Un centre commercial de Sainte-Foy lance un projet-pilote de profilage des clients

Dans trois commerces, les clients vont être filmés afin de déterminer leur âge, leur sexe, mais également mesurer leur humeur.
Photo: iStock Dans trois commerces, les clients vont être filmés afin de déterminer leur âge, leur sexe, mais également mesurer leur humeur.

Devant les inquiétudes exprimées en ligne dans les derniers jours face à son projet-pilote d’analyse vidéo des comportements de consommateurs, en cours dans un centre commercial de Sainte-Foy, le géant immobilier Ivanhoé Cambridge, propriétaire des lieux, a cherché jeudi à calmer les esprits en insistant sur le caractère totalement anonymisé des données collectées.

Selon lui, le cadre éthique qu’il s’est imposé cherche même à faire entrer le profilage des comportements d’achat dans une ère plus respectueuse de la vie privée, pour éviter les dérives liées à la collecte massive d’informations personnelles en ligne.

« Les gens sont préoccupés et c’est normal, a expliqué Tracy Smith, à la tête des centres commerciaux chez Ivanhoé Cambridge. L’achat en ligne est extrêmement personnalisé parce que les consommateurs y ont abandonné leur vie privée en faisant circuler beaucoup d’informations. Les joueurs dans ce domaine sont capables de collecter une trop grande richesse d’informations qui va trop loin et débouche sur plusieurs dérapages. Ce n’est pas là que nous voulons aller. Ces technologies d’analyse des comportements [par la vidéo liée à l’intelligence artificielle] arrivent aujourd’hui dans le commerce de détail et nous voulons la mettre en place de manière un peu plus responsable », assure-t-il.

Analyse vidéo

L’expérience amorcée à la Place Sainte-Foy de Québec cette semaine cherche d’ailleurs à en faire la démonstration. Dans trois commerces — La Vie en rose, Tristan et la lunetterie BonLook —, les clients vont être filmés afin de déterminer leur âge, leur sexe, mais également mesurer leur humeur. La technologie utilisée n’est pas la reconnaissance faciale — qui cherche à établir l’identité d’une personne par lecteur, analyse des traits de son visage et comparaison —, mais tient plutôt de l’analyse vidéo anonyme (AVA), assure Stéphane Marceau, patron de Galilei, une entreprise liée à l’Université Concordia qui travaille dans le développement éthique et responsable de la technologie.
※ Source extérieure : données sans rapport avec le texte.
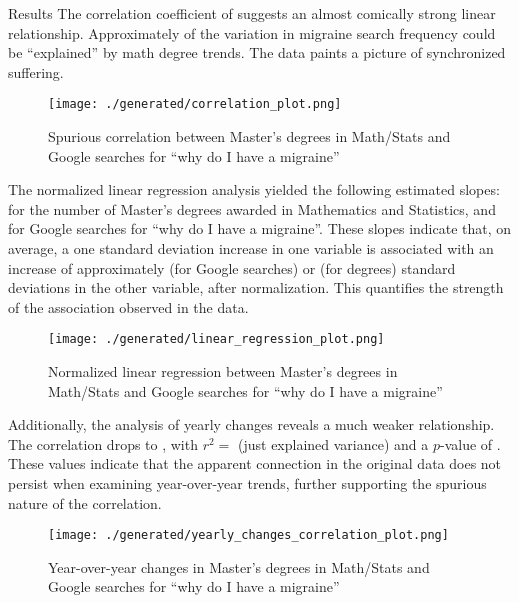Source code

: \documentclass{article}
\begin{document}
\pagebreak

\begin{section}{Results}
 The correlation coefficient of  suggests an almost comically strong linear relationship. Approximately  of the variation in migraine search frequency could be ``explained'' by math degree trends. The data paints a picture of synchronized suffering.

 \begin{figure}[H]
   \centering
   \texttt{[image: ./generated/correlation\_plot.png]}
   \caption{Spurious correlation between Master's degrees in Math/Stats and Google searches for ``why do I have a migraine''}
   \label{fig:correlation}
 \end{figure}

 The normalized linear regression analysis yielded the following estimated slopes:  for the number of Master's degrees awarded in Mathematics and Statistics, and  for Google searches for ``why do I have a migraine''. These slopes indicate that, on average, a one standard deviation increase in one variable is associated with an increase of approximately  (for Google searches) or  (for degrees) standard deviations in the other variable, after normalization. This quantifies the strength of the association observed in the data.

 \begin{figure}[H]
   \centering
   \texttt{[image: ./generated/linear\_regression\_plot.png]}
   \caption{Normalized linear regression between Master's degrees in Math/Stats and Google searches for ``why do I have a migraine''}
   \label{fig:linear_regression}
 \end{figure}

 Additionally, the analysis of yearly changes reveals a much weaker relationship. The correlation drops to , with $r^2 =$  (just  explained variance) and a $p$-value of . These values indicate that the apparent connection in the original data does not persist when examining year-over-year trends, further supporting the spurious nature of the correlation.

 \begin{figure}[H]
   \centering
   \texttt{[image: ./generated/yearly\_changes\_correlation\_plot.png]}
   \caption{Year-over-year changes in Master's degrees in Math/Stats and Google searches for ``why do I have a migraine''}
   \label{fig:yearly_changes}
 \end{figure}

\end{section}
\end{document}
Ce type d’analyse extrait les caractéristiques démographiques d’un visage de manière approximative pour l’âge et estime l’humeur du sujet tout comme le positionnement de son regard. La photo est immédiatement détruite, assure-t-il, et l’information, agrégée de manière anonyme. Aucune base de données de visages n’est créée, aucun croisement avec des données personnelles liées à la carte de crédit ou un programme de fidélisation n’est effectué.

« Les préoccupations pour la vie privée doivent être aujourd’hui au coeur du développement de la technologie, dit M. Marceau. Le consommateur ne réalise pas toujours jusqu’à quel point dans le monde en ligne il se dévoile par des processus analytiques très granulaires qui le ciblent directement. De notre point de vue, il faut baliser ces projets et être transparent pour mettre en place les assises d’une bonne gouvernance des données dans le commerce de détail qui respecte la vie privée. »
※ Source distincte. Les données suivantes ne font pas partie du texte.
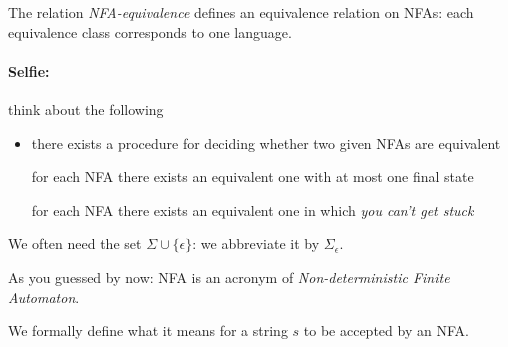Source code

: 
The relation {\em NFA-equivalence} defines an equivalence relation on
NFAs: each equivalence class corresponds to one language.


\paragraph{Selfie:} think about the following

\begin{itemize}
\item[] there exists a procedure for deciding whether two given NFAs
  are equivalent

for each NFA there exists an equivalent one with at most one final
state

for each NFA there exists an equivalent one in which {\em you can't
  get stuck}
\end{itemize}

We often need the set $\Sigma \cup \{\epsilon\}$: we abbreviate it by
$\Sigma_\epsilon$.


As you guessed by now: NFA is an acronym of {\em Non-deterministic Finite
  Automaton}.


We formally define what it means for a string $s$ to be accepted by an
NFA.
Protection de la vie privée

Galilei et Ivanhoé Cambridge espèrent par cette transparence « ouvrir la conversation » avec les consommateurs, les législateurs, les penseurs de la modernité sur l’intelligence artificielle et les conséquences de ces outils d’analyse et de surveillance sur la société et les libertés individuelles.

En août dernier, le Commissariat à la protection de la vie privée du Canada a lancé une enquête sur Cadillac Fairview, un autre important propriétaire de centres commerciaux au Canada, pour son utilisation d’une technologie de profilage des visiteurs passant devant les répertoires interactifs de son Cinook Mall de Calgary. L’enquête, toujours en cours, a été déclenchée par les accusations d’intrusion dans la vie privée médiatiquement portées par des défenseurs de la vie privée. Or, l’entreprise s’est défendue d’utiliser une technologie de reconnaissance faciale et a dit ne pas collecter d’images des individus. Jointe par Le Devoir, la Commission d’accès à l’information a dit qu’elle allait faire les vérifications d’usage pour vérifier la conformité du projet-pilote de la Place Sainte-Foy avec les cadres légaux.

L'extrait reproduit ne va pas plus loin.